トマ以外にはヴィクトリアあたりも技術屋スキル持ってるような持ってないような。

748 :名無しさん@お腹いっぱい。:2008/01/25(金) 22:06:49 ID:3HrXpY4b
結界破壊のグルグルって長い声のネコか?
あれで壊されたらシリアスシーンまで破壊されちまうw

749 :名無しさん@お腹いっぱい。:2008/01/25(金) 22:59:02 ID:YsdeQd23
パロロワの伝説になるな。

750 :名無しさん@お腹いっぱい。:2008/01/25(金) 23:20:03 ID:bIhrm1D2
>>747
レベッカってMITで学位3つ取ったんだろ。
テクノロジーだったら相当つよいんじゃね。

751 :名無しさん@お腹いっぱい。:2008/01/25(金) 23:24:25 ID:kJcS1uwl
だがしかし、エアコン一つ直せないのもまたベッキー
「り、理論はしってる」

752 :名無しさん@お腹いっぱい。:2008/01/25(金) 23:45:19 ID:xT0CvjSO
とはいえ、光子郎のパソコンを有効活用できそうなのもまたベッキー
「来週までに論文書かなきゃ」

753 :名無しさん@お腹いっぱい。
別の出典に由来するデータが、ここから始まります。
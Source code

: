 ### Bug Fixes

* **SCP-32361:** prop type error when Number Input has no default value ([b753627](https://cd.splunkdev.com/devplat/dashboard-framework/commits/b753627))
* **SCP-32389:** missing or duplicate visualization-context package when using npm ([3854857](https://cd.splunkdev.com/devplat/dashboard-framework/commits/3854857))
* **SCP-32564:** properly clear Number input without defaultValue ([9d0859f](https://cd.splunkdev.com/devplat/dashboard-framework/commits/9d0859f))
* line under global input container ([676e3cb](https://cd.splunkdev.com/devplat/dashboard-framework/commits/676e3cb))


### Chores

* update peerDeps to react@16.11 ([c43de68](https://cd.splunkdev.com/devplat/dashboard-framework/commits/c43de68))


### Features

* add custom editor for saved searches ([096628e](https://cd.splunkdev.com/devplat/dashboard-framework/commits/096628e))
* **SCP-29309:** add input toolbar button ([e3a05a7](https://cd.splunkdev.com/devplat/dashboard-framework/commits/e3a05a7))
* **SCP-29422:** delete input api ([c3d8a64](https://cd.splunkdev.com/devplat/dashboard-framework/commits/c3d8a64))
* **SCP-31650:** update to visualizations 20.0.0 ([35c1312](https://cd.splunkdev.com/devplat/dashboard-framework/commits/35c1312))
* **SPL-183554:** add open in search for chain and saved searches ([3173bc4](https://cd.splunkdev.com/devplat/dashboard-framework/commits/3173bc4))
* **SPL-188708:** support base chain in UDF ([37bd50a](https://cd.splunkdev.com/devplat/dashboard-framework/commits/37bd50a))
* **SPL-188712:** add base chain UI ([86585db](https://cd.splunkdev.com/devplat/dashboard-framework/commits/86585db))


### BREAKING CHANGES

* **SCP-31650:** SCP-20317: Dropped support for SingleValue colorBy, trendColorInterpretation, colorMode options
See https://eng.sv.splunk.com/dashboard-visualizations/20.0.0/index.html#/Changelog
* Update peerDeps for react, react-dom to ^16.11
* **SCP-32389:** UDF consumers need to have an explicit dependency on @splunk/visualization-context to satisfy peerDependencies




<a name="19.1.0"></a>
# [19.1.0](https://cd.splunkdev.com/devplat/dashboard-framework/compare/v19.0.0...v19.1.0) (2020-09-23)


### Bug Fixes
:2008/01/25(金) 23:51:17 ID:YsdeQd23
むしろベッキー以外にパソコンを有効に使える参加者はいるんだろうか。
トマは電話を初めて体験したばかりだというのに。
これがッ…文化格差か

754 :名無しさん@お腹いっぱい。:2008/01/25(金) 23:52:06 ID:d1AfdyxW
だがパソコンをドロップするのは中ボスレベルの無差別マーダー。
ベッキーの所有コネクションは敵だらけの元マーダーコンビと絶賛マーダー中のレミリアのみ。ダメだこりゃ。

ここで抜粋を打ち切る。